▶ [TO DO]:
Please transcribe exactly, and only, the lines of the data below between the line holding "unclear—a well-recognized problem" and the line holding "replication, to a", inclusive.

▶ [Source texts of formatted documents]:
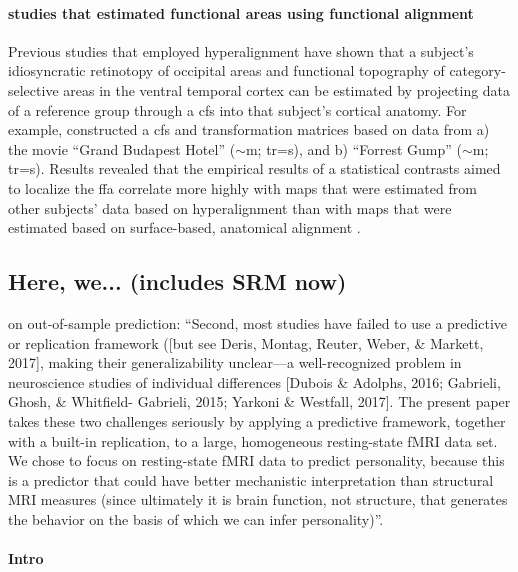 \paragraph{studies that estimated functional areas using functional alignment}

Previous studies \citep{jiahui2020predicting, guntupalli2016model,
haxby2011common} that employed hyperalignment have shown that a subject's
idiosyncratic retinotopy of occipital areas and functional topography of
category-selective areas in the ventral temporal cortex can be estimated by
projecting data of a reference group through a \ac{cfs} into that subject's
cortical anatomy.
For example, \citep{jiahui2020predicting} constructed a \ac{cfs} and
transformation matrices based on data from a) the movie ``Grand Budapest Hotel''
($\sim$\unit[50]{m}; \ac{tr}=\unit[1]{s}), and b) ``Forrest Gump''
($\sim$\unit[120]{m}; \ac{tr}=\unit[2]{s}).
Results revealed that the empirical results of a statistical contrasts aimed to
localize the \ac{ffa} correlate more highly with maps that were estimated from
other subjects' data based on hyperalignment than with maps that were estimated
based on surface-based, anatomical alignment \citep{jiahui2020predicting}.


\subsection{Here, we... (includes SRM now)}

\citet{dubois2018resting} on out-of-sample prediction: ``Second, most studies
have failed to use a predictive or replication framework ([but see Deris,
Montag, Reuter, Weber, \& Markett, 2017], making their generalizability
unclear—a well-recognized problem in neuroscience studies of individual
differences [Dubois \& Adolphs, 2016; Gabrieli, Ghosh, \& Whitfield- Gabrieli,
2015; Yarkoni \& Westfall, 2017]. The present paper takes these two challenges
seriously by applying a predictive framework, together with a built-in
replication, to a large, homogeneous resting-state fMRI data set. We chose to
focus on resting-state fMRI data to predict personality, because this is a
predictor that could have better mechanistic interpretation than structural MRI
measures (since ultimately it is brain function, not structure, that generates
the behavior on the basis of which we can infer personality)''.


\paragraph{Intro}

▶ [OUTPUT FOR THIS TASK]:
unclear—a well-recognized problem in neuroscience studies of individual
differences [Dubois \& Adolphs, 2016; Gabrieli, Ghosh, \& Whitfield- Gabrieli,
2015; Yarkoni \& Westfall, 2017]. The present paper takes these two challenges
seriously by applying a predictive framework, together with a built-in
replication, to a large, homogeneous resting-state fMRI data set. We chose to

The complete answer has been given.